What is needed here is an exact transcription of all the entries.
(DATA EXTRACT begins)
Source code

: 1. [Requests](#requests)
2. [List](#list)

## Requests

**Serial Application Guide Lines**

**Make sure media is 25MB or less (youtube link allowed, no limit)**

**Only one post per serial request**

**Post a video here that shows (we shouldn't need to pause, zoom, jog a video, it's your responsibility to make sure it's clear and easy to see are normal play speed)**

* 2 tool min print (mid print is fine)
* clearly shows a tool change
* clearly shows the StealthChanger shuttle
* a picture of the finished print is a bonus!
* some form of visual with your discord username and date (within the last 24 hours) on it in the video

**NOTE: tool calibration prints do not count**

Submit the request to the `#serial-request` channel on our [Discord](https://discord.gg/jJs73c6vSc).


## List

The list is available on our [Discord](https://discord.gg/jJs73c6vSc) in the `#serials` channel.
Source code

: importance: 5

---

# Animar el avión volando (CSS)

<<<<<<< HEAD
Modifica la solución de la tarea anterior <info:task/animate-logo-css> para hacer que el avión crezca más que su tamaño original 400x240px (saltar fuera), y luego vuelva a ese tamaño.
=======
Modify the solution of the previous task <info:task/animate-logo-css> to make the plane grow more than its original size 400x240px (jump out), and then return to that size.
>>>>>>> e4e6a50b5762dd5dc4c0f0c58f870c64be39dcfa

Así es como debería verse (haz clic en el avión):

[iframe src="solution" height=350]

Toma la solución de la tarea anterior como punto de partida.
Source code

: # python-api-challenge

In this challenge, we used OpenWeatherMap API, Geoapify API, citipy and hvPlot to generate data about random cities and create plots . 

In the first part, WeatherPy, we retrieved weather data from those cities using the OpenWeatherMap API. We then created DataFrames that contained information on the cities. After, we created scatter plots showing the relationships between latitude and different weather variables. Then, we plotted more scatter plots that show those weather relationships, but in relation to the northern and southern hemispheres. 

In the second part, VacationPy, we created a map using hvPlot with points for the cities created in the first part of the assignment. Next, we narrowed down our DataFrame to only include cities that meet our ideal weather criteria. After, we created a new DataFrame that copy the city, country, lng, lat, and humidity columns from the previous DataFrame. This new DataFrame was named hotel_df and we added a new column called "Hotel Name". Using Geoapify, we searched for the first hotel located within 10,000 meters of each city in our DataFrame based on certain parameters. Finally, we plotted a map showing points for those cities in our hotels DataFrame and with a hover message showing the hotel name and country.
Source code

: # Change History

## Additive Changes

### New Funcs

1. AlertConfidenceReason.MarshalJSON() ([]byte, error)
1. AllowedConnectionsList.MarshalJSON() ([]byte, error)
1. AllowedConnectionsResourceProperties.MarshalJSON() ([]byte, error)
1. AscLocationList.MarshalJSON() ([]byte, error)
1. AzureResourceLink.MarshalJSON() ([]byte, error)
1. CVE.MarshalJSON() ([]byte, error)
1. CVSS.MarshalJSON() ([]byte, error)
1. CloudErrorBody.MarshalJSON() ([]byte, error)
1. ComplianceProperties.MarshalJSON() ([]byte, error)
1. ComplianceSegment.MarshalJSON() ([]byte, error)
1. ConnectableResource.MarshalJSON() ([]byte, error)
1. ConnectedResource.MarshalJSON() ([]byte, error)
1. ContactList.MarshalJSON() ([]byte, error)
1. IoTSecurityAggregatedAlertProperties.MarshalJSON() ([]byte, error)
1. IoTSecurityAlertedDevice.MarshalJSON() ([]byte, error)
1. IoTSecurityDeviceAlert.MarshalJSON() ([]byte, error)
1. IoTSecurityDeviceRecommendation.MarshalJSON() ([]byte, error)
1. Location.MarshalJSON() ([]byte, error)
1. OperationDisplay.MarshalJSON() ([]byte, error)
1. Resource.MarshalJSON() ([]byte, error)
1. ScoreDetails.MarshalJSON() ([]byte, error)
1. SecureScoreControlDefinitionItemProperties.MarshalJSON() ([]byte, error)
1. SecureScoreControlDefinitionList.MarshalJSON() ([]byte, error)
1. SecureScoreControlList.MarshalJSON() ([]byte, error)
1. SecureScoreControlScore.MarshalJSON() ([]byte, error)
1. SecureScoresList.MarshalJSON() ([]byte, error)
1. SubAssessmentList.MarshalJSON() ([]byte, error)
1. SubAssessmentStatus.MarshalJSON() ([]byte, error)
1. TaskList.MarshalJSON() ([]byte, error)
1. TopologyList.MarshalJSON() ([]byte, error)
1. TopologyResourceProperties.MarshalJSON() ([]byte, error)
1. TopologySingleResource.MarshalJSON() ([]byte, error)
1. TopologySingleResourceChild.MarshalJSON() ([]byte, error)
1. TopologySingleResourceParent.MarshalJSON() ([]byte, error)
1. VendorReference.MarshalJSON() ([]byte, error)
(DATA EXTRACT ends)
FINISHED EXERCISE >>
Source code

: 1. [Requests](#requests)
2. [List](#list)

## Requests

**Serial Application Guide Lines**

**Make sure media is 25MB or less (youtube link allowed, no limit)**

**Only one post per serial request**

**Post a video here that shows (we shouldn't need to pause, zoom, jog a video, it's your responsibility to make sure it's clear and easy to see are normal play speed)**

* 2 tool min print (mid print is fine)
* clearly shows a tool change
* clearly shows the StealthChanger shuttle
* a picture of the finished print is a bonus!
* some form of visual with your discord username and date (within the last 24 hours) on it in the video

**NOTE: tool calibration prints do not count**

Submit the request to the `#serial-request` channel on our [Discord](https://discord.gg/jJs73c6vSc).


## List

The list is available on our [Discord](https://discord.gg/jJs73c6vSc) in the `#serials` channel.
Source code

: importance: 5

---

# Animar el avión volando (CSS)

<<<<<<< HEAD
Modifica la solución de la tarea anterior <info:task/animate-logo-css> para hacer que el avión crezca más que su tamaño original 400x240px (saltar fuera), y luego vuelva a ese tamaño.
=======
Modify the solution of the previous task <info:task/animate-logo-css> to make the plane grow more than its original size 400x240px (jump out), and then return to that size.
>>>>>>> e4e6a50b5762dd5dc4c0f0c58f870c64be39dcfa

Así es como debería verse (haz clic en el avión):

[iframe src="solution" height=350]

Toma la solución de la tarea anterior como punto de partida.
Source code

: # python-api-challenge

In this challenge, we used OpenWeatherMap API, Geoapify API, citipy and hvPlot to generate data about random cities and create plots . 

In the first part, WeatherPy, we retrieved weather data from those cities using the OpenWeatherMap API. We then created DataFrames that contained information on the cities. After, we created scatter plots showing the relationships between latitude and different weather variables. Then, we plotted more scatter plots that show those weather relationships, but in relation to the northern and southern hemispheres. 

In the second part, VacationPy, we created a map using hvPlot with points for the cities created in the first part of the assignment. Next, we narrowed down our DataFrame to only include cities that meet our ideal weather criteria. After, we created a new DataFrame that copy the city, country, lng, lat, and humidity columns from the previous DataFrame. This new DataFrame was named hotel_df and we added a new column called "Hotel Name". Using Geoapify, we searched for the first hotel located within 10,000 meters of each city in our DataFrame based on certain parameters. Finally, we plotted a map showing points for those cities in our hotels DataFrame and with a hover message showing the hotel name and country.
Source code

: # Change History

## Additive Changes

### New Funcs

1. AlertConfidenceReason.MarshalJSON() ([]byte, error)
1. AllowedConnectionsList.MarshalJSON() ([]byte, error)
1. AllowedConnectionsResourceProperties.MarshalJSON() ([]byte, error)
1. AscLocationList.MarshalJSON() ([]byte, error)
1. AzureResourceLink.MarshalJSON() ([]byte, error)
1. CVE.MarshalJSON() ([]byte, error)
1. CVSS.MarshalJSON() ([]byte, error)
1. CloudErrorBody.MarshalJSON() ([]byte, error)
1. ComplianceProperties.MarshalJSON() ([]byte, error)
1. ComplianceSegment.MarshalJSON() ([]byte, error)
1. ConnectableResource.MarshalJSON() ([]byte, error)
1. ConnectedResource.MarshalJSON() ([]byte, error)
1. ContactList.MarshalJSON() ([]byte, error)
1. IoTSecurityAggregatedAlertProperties.MarshalJSON() ([]byte, error)
1. IoTSecurityAlertedDevice.MarshalJSON() ([]byte, error)
1. IoTSecurityDeviceAlert.MarshalJSON() ([]byte, error)
1. IoTSecurityDeviceRecommendation.MarshalJSON() ([]byte, error)
1. Location.MarshalJSON() ([]byte, error)
1. OperationDisplay.MarshalJSON() ([]byte, error)
1. Resource.MarshalJSON() ([]byte, error)
1. ScoreDetails.MarshalJSON() ([]byte, error)
1. SecureScoreControlDefinitionItemProperties.MarshalJSON() ([]byte, error)
1. SecureScoreControlDefinitionList.MarshalJSON() ([]byte, error)
1. SecureScoreControlList.MarshalJSON() ([]byte, error)
1. SecureScoreControlScore.MarshalJSON() ([]byte, error)
1. SecureScoresList.MarshalJSON() ([]byte, error)
1. SubAssessmentList.MarshalJSON() ([]byte, error)
1. SubAssessmentStatus.MarshalJSON() ([]byte, error)
1. TaskList.MarshalJSON() ([]byte, error)
1. TopologyList.MarshalJSON() ([]byte, error)
1. TopologyResourceProperties.MarshalJSON() ([]byte, error)
1. TopologySingleResource.MarshalJSON() ([]byte, error)
1. TopologySingleResourceChild.MarshalJSON() ([]byte, error)
1. TopologySingleResourceParent.MarshalJSON() ([]byte, error)
1. VendorReference.MarshalJSON() ([]byte, error)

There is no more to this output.